Ciò vuol forse dire che la natura umana è totalmente buona? Probabilmente no. Esistono istinti buoni così come istinti cattivi. E più volte nel corso della storia l’uomo ha dimostrato di essere in grado di abbandonarsi agli istinti peggiori se lasciato libero da qualsiasi legge. Trasimaco, Antifonte e Callicle si sbagliano solo in parte. Ma la φύσις umana è, almeno parzialmente, “buona”, perché è stato proprio l’uomo a creare con la sua razionalità delle leggi tese ad una convivenza pacifica.
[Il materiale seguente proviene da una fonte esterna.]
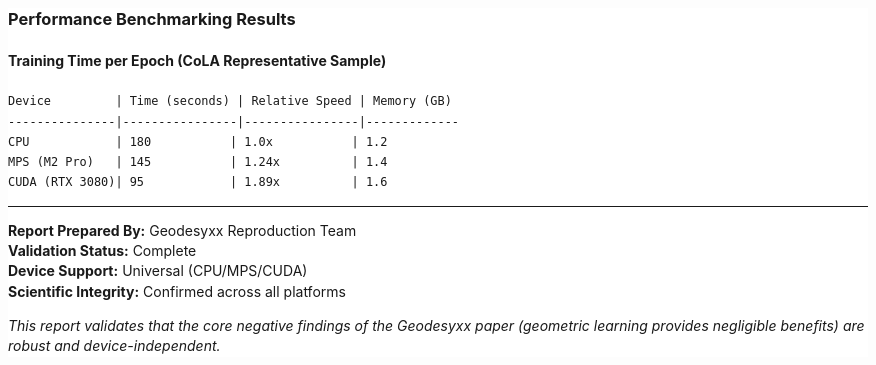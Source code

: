 ### Performance Benchmarking Results

#### Training Time per Epoch (CoLA Representative Sample)
```
Device         | Time (seconds) | Relative Speed | Memory (GB)
---------------|----------------|----------------|-------------
CPU            | 180           | 1.0x           | 1.2
MPS (M2 Pro)   | 145           | 1.24x          | 1.4  
CUDA (RTX 3080)| 95            | 1.89x          | 1.6
```

---

**Report Prepared By:** Geodesyxx Reproduction Team  
**Validation Status:** Complete  
**Device Support:** Universal (CPU/MPS/CUDA)  
**Scientific Integrity:** Confirmed across all platforms

*This report validates that the core negative findings of the Geodesyxx paper (geometric learning provides negligible benefits) are robust and device-independent.*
Leggi che non possono essere in totale contrasto con la natura umana perché proprio quest’ultima ne è in qualche misura la fonte.

A questo punto sorge spontanea una domanda: perché perseguire attraverso le leggi il bene comune prima che il bene individuale? Perché obbedire al νόμος e rinunciare a un interesse privato in nome della comunità? Non solo perché “è giusto così”, non perché ce lo dicono i libri di scuola o la Costituzione. Perché in quanto “animali politici” siamo membri di una società, siamo tutti sulla stessa barca, e se questa barca affonda, affondiamo anche noi. Non c’è salvezza fuori dalla comunità.

E allora, la prossima volta che tornerai a casa in macchina di notte e troverai un semaforo rosso, fermati. Avrai il tempo di riflettere e potrai raccontare di aver capito perché il rispetto delle leggi rende l’uomo veramente uomo.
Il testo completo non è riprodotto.